If you can only communicate with maybe 10% - 12% of the population with no problem, then I don't think it's the other 90% with issues. What kind of feedback to you solicit? How do you react when someone says you're not saying what you think you're saying? Do you try to understand why people don't understand you and readjust what you're saying to make it clearer?
Well, if you read the majority of my posts, you'll see that I do do that. I've learned to predict pretty well how someone will respond and so I avoid most of the snafus nowadays. As my preferred style, usually I play by ear now, throwing out ideas in a more general sense and then clarifying when I get questions, rather than in putting lots of time in on the "perfect answer" and having the work be entirely wasted because I lost my audience at some point or miscalculated.

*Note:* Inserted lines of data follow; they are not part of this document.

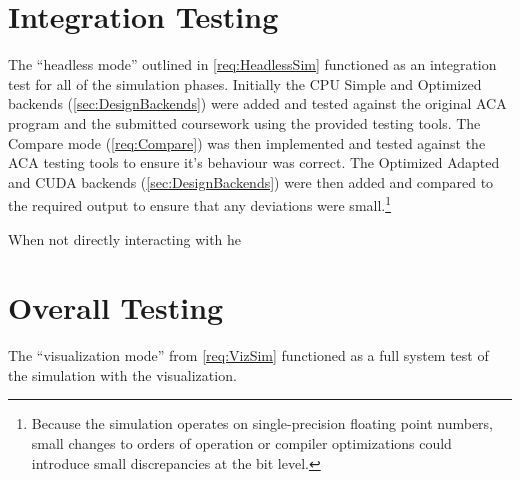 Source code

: \section{Integration Testing}
The ``headless mode'' outlined in \cref{req:HeadlessSim} functioned as an integration test for all of the simulation phases.
Initially the CPU Simple and Optimized backends (\cref{sec:DesignBackends}) were added and tested against the original ACA program\cite{modules:CS257Coursework} and the submitted coursework\cite{modules:aca257submission} using the provided testing tools.
The Compare mode (\cref{req:Compare}) was then implemented and tested against the ACA testing tools to ensure it's behaviour was correct.
The Optimized Adapted and CUDA backends (\cref{sec:DesignBackends}) were then added and compared to the required output to ensure that any deviations were small.\footnote{Because the simulation operates on single-precision floating point numbers, small changes to orders of operation or compiler optimizations could introduce small discrepancies at the bit level.}

When not directly interacting with he

\section{Overall Testing}
The ``visualization mode'' from \cref{req:VizSim} functioned as a full system test of the simulation with the visualization.

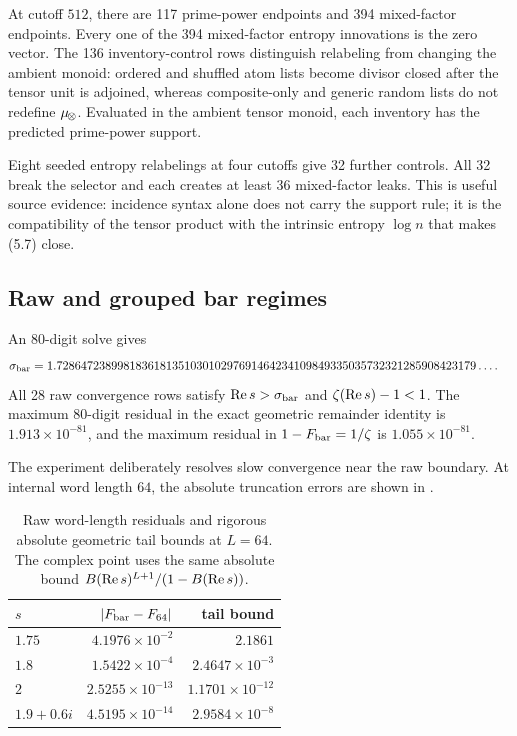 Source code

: At cutoff $512$, there are 117 prime-power endpoints and 394 mixed-factor
endpoints.  Every one of the 394 mixed-factor entropy innovations is the zero
vector.  The 136 inventory-control rows distinguish relabeling from changing
the ambient monoid: ordered and shuffled atom lists become divisor closed
after the tensor unit is adjoined, whereas composite-only and generic random
lists do not redefine $\muten$.  Evaluated in the ambient tensor monoid, each
inventory has the predicted prime-power support.

Eight seeded entropy relabelings at four cutoffs give 32 further controls.
All 32 break the selector and each creates at least 36 mixed-factor leaks.
This is useful source evidence: incidence syntax alone does not carry the
support rule; it is the compatibility of the tensor product with the
intrinsic entropy $\log n$ that makes (5.7) close.

\subsection{Raw and grouped bar regimes}

An 80-digit solve gives
\[
\begin{split}
\sbar={}&1.728647238998183618135103010297691464234109849335035732321285908423179
\ldots.
\end{split}
\]
All 28 raw convergence rows satisfy $\Ree s>\sbar$ and
$\zeta(\Ree s)-1<1$.  The maximum 80-digit residual in the exact geometric
remainder identity is $1.913\times10^{-81}$, and the maximum residual in
$1-\Fbar=1/\zeta$ is $1.055\times10^{-81}$.

The experiment deliberately resolves slow convergence near the raw boundary.
At internal word length $64$, the absolute truncation errors are shown in
.

\begin{table}[t]
\centering
\caption{Raw word-length residuals and rigorous absolute geometric tail
bounds at $L=64$.  The complex point uses the same absolute bound
$B(\Ree s)^{L+1}/(1-B(\Ree s))$.}
\label{tab:raw}
\begin{tabular}{lrr}
\toprule
$s$ & $|\Fbar-F_{64}|$ & tail bound\\
\midrule
$1.75$ & $4.1976\times10^{-2}$ & $2.1861$\\
$1.8$ & $1.5422\times10^{-4}$ & $2.4647\times10^{-3}$\\
$2$ & $2.5255\times10^{-13}$ & $1.1701\times10^{-12}$\\
$1.9+0.6i$ & $4.5195\times10^{-14}$ & $2.9584\times10^{-8}$\\
\bottomrule
\end{tabular}
\end{table}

However, I still feel I have every right to simply "bemoan my fate" once in awhile, just so you know where I'm coming from.

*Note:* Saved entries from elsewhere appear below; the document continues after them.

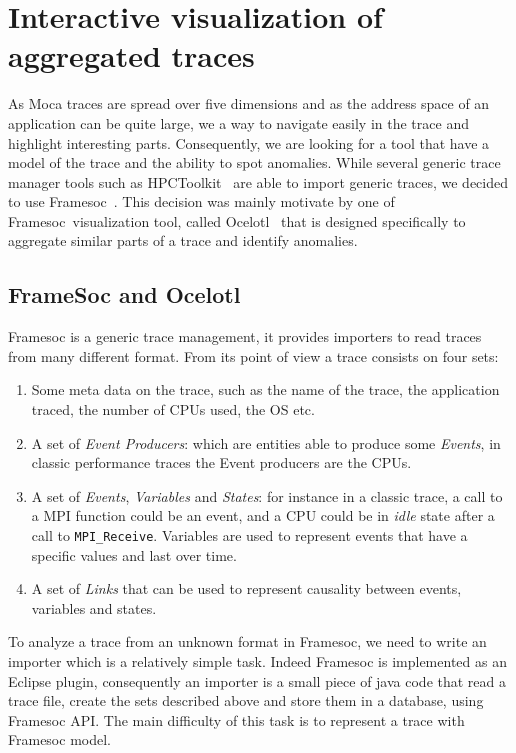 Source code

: \section{Interactive visualization of aggregated traces}
\label{sec:visu-first}

As \gls{Moca} traces are spread over five dimensions and as the address space of an application can be quite large, we a way to navigate easily in the trace and highlight interesting parts.
Consequently, we are looking for a tool that have a model of the trace and the ability to spot anomalies.
While several generic trace manager tools such as \gls{HPCToolkit}~\cite{Adhianto10HPCTOOLKIT} are able to import generic traces, we decided to use \gls{Framesoc}~\cite{Pagano14frameSoC}.
This decision was mainly motivate by one of \gls{Framesoc} visualization tool, called \gls{Ocelotl}~\cite{Dosimont14Ocelotl} that is designed specifically to aggregate similar parts of a trace and identify anomalies.

\subsection{FrameSoc and Ocelotl}

\gls{Framesoc} is a generic trace management, it provides importers to read traces from many different format.
From its point of view a trace consists on four sets:
\begin{enumerate}
    \item Some meta data on the trace, such as the name of the trace, the application traced, the number of \glspl{CPU} used, the \gls{OS} etc.
    \item A set of \emph{Event Producers}: which are entities able to produce some \emph{Events}, in classic performance traces the Event producers are the \glspl{CPU}.
    \item A set of \emph{Events}, \emph{Variables} and \emph{States}: for instance in a classic trace, a call to a \gls{MPI} function could be an event, and a \gls{CPU} could be in \emph{idle} state after a call to \texttt{MPI\_Receive}. Variables are used to represent events that have a specific values and last over time.
    \item A set of \emph{Links} that can be used to represent causality between events, variables and states.
\end{enumerate}

To analyze a trace from an unknown format in \gls{Framesoc}, we need to write an importer which is a relatively simple task.
Indeed \gls{Framesoc} is implemented as an Eclipse plugin, consequently an importer is a small piece of java code that read a trace file, create the sets described above and store them in a database, using \gls{Framesoc} \gls{API}.
The main difficulty of this task is to represent a trace with \gls{Framesoc} model.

I'm not suggesting other people are wrong, I'm simply expressing that, yes, personally, I do feel frustrating over this simply because of how I work... but it's certainly not an excuse to not change. As the communicator, I need to do what works for my audience, if I want to be understood.
Once you put something out in the atmosphere, you have very little control over how it's interpreted and that's something that needs to be realized before the communication process begins. No amount of preventive maintenance will stop people from interpreting something as they will. I don't think it's cold reality, as in something that's unwanted, it's a necessary part of reality. Multiple interpretations, even bad ones, make your idea stronger. You could get an idea you've never even thought of out of some alternate interpretation.
Yes, that's one thing I had to learn. Rather than trying to come up with "my" idea and my "solitary" interpretation, I benefit more from the feedback . I love getting surprised. Still, it takes awhile for a solid I to learn this sort of thing and then appreciate it.
You are exactly right. This is why presentation matters and when people denigrate the importance of this, it becomes counterproductive to your own goals. This seems so obvious to me that I don't even think about it that much.
Yep. Well, remember, that's how your personality is slanted. For an INTP who naturally is just seeking to "define the nature of things," it takes a good bit of readjustment to CHANGE and instead focus on communicating the thought to a particular audience.
Not an excuse. Just that it's something you do naturally, while I had to learn it.